For syndrome decoding of the two-dimensional receive matrix $\mathbf{B}$.

Despite only minor modifications compared to $\mathbf{A}$, there are now serious differences:

  • Due to the first horizontal decoding, the "corrected" rows 2 and 4 now read equally: $(0, \, 1, \, 0, \, 1, \, 0, \, 0, \, 1)$, i.e., the last bit of these rows is miscorrected in each case.
  • Vertical decoding results in identical columns 2, 4, and 6, namely $(0, \, 1, \, 0, \, 1, \, 0, \, 1)$. After that, there are three ones (or none) in each row and in each column.
  • This constellation remains for arbitrary further (horizontal or vertical) decodings, because for $d_{\rm min} = 3$ always the syndrome $\underline{s}_0 = (0, \, 0, \, 0)$ results.
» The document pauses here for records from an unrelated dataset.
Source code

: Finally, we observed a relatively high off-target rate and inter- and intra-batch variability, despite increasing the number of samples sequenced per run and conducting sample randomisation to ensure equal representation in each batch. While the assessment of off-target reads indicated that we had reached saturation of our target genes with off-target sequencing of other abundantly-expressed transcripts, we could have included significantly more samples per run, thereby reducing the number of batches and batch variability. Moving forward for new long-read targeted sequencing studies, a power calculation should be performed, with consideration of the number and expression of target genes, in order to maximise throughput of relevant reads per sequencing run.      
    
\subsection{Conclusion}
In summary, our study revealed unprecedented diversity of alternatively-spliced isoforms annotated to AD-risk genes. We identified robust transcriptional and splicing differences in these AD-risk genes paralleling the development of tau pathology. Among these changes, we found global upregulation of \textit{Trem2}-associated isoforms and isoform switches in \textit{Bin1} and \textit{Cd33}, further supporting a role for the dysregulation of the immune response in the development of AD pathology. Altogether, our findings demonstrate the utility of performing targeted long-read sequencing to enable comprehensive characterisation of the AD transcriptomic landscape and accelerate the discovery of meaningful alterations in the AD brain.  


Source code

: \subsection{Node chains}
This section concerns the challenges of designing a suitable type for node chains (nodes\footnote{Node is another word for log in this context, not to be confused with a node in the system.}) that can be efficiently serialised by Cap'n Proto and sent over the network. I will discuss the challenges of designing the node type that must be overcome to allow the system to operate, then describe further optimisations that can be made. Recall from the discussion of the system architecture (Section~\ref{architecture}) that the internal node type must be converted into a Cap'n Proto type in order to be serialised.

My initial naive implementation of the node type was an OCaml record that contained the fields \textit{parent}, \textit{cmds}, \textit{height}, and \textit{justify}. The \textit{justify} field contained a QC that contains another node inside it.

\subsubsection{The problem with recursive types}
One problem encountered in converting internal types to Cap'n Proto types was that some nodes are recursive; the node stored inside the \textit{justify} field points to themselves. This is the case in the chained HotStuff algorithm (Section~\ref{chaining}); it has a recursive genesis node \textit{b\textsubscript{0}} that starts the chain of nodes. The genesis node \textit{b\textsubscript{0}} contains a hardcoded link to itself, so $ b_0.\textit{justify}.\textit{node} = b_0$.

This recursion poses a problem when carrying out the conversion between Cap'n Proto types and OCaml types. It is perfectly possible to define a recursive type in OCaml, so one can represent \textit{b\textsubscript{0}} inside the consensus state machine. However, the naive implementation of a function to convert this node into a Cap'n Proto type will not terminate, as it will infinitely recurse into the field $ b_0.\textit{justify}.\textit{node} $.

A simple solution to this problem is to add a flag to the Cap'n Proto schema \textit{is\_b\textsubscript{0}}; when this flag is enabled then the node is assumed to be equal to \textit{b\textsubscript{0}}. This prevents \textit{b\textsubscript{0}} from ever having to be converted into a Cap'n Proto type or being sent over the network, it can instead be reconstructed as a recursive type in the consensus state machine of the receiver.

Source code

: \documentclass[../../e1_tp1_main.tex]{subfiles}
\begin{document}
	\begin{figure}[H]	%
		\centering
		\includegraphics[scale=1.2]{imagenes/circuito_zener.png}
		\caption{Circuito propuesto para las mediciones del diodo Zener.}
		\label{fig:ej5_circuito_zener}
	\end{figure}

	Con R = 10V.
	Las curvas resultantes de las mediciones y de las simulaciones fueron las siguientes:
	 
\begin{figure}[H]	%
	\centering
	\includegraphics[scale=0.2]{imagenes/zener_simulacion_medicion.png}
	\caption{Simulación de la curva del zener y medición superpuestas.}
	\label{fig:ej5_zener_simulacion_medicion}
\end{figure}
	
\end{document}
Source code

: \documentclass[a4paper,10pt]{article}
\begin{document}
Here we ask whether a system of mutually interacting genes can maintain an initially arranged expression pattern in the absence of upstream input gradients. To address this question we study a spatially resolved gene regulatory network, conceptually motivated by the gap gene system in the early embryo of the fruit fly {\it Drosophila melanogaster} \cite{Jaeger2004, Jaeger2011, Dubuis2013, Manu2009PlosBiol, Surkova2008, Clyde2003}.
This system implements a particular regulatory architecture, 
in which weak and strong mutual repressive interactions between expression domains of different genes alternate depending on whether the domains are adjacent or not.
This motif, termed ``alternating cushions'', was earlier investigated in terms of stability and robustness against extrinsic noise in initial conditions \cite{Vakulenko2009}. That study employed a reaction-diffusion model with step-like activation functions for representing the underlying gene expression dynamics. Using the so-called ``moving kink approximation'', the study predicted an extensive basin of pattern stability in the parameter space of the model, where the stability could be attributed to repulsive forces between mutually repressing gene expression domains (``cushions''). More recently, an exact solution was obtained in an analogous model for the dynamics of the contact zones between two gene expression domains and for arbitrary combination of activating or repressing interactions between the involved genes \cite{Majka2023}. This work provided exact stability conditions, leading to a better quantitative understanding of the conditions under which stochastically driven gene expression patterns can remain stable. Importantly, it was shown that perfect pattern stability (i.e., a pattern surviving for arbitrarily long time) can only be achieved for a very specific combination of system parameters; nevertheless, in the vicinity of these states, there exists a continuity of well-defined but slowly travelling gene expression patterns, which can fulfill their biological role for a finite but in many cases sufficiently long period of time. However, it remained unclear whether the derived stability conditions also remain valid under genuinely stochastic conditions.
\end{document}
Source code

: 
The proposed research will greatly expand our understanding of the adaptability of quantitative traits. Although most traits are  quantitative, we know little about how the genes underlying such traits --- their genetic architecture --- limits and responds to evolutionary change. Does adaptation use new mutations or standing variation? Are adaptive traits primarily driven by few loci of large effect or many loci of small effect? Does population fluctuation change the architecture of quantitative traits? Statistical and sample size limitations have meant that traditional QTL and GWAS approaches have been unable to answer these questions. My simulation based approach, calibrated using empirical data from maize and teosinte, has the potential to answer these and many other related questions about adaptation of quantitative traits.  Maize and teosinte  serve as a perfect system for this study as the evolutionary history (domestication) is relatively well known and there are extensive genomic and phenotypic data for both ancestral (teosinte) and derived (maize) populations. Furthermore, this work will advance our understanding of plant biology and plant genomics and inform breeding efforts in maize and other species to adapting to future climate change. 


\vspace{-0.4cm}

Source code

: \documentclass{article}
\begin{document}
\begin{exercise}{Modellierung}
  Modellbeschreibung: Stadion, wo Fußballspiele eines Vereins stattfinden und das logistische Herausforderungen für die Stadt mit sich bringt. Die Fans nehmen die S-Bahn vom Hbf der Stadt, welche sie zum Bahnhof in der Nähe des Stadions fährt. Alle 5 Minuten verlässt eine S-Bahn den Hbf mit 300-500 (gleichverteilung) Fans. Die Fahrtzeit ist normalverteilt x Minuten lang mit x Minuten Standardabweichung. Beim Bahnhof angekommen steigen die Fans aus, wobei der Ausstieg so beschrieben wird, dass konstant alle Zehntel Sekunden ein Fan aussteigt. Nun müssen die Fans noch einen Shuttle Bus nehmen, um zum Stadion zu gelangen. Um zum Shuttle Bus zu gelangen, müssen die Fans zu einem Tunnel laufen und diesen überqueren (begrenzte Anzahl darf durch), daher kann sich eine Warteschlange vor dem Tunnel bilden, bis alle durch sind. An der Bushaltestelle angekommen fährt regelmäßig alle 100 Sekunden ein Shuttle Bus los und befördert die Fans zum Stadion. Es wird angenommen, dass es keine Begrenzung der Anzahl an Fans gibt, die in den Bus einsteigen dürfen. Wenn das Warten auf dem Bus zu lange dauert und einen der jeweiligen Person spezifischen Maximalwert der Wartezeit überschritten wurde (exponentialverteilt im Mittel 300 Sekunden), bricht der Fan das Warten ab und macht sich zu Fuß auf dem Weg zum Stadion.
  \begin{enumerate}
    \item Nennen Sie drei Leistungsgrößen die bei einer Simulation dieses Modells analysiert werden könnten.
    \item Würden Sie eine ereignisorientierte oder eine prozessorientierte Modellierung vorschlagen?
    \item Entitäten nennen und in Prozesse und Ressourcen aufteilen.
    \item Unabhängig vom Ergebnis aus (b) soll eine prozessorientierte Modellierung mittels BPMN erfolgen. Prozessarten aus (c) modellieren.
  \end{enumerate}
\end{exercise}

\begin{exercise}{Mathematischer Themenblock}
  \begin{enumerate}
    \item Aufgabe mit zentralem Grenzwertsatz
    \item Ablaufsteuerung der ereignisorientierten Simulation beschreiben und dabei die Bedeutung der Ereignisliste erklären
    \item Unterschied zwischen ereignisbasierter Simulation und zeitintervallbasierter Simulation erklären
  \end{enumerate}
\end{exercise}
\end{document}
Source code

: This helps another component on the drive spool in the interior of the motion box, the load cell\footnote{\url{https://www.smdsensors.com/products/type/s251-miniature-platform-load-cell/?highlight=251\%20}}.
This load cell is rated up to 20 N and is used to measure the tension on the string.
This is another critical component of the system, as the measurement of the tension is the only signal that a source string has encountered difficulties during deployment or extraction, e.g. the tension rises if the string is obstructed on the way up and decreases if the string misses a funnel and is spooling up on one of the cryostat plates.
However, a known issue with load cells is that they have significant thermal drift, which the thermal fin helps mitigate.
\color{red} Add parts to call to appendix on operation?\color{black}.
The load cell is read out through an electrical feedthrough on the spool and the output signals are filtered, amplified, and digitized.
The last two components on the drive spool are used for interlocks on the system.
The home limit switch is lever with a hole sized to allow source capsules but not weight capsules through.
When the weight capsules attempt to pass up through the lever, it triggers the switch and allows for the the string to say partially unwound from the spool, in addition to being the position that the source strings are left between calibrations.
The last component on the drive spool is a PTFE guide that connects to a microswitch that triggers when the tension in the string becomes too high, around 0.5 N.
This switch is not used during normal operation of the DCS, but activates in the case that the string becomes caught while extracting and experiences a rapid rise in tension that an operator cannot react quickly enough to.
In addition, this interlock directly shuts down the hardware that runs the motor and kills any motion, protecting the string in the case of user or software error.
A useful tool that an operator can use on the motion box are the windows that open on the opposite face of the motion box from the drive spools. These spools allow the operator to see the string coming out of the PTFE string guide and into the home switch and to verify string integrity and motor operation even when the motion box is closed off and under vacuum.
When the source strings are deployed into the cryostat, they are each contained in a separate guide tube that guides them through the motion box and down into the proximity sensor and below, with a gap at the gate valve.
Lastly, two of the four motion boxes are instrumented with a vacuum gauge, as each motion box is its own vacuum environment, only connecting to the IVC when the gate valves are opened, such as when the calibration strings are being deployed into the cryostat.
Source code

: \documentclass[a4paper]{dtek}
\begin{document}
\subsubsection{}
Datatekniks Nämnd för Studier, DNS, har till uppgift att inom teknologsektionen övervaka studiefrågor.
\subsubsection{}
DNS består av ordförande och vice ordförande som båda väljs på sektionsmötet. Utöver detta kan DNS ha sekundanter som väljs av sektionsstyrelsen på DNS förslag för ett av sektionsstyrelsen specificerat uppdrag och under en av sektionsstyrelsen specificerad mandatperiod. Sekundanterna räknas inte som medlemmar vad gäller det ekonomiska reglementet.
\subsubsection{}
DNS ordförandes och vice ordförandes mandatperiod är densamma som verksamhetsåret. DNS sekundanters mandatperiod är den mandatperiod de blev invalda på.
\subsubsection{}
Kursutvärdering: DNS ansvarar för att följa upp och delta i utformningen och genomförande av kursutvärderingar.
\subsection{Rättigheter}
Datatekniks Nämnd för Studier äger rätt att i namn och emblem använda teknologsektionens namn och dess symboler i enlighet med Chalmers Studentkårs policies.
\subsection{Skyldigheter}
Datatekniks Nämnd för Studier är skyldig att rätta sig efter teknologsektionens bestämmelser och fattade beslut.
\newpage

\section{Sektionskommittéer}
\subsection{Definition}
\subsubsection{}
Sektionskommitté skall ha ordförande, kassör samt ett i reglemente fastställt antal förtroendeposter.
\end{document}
The correct solution is proposal 5.


(3)  Comparing the coder– and receiver matrices (differences are marked in blue), one can create the error matrix by modulo 2 additions according to the following graph.

Matrix representation of coder, receiver and error pattern

The error matrix is equal to the receive matrix of $\mathbf{A}$  ⇒  again, proposed solution 3 is correct.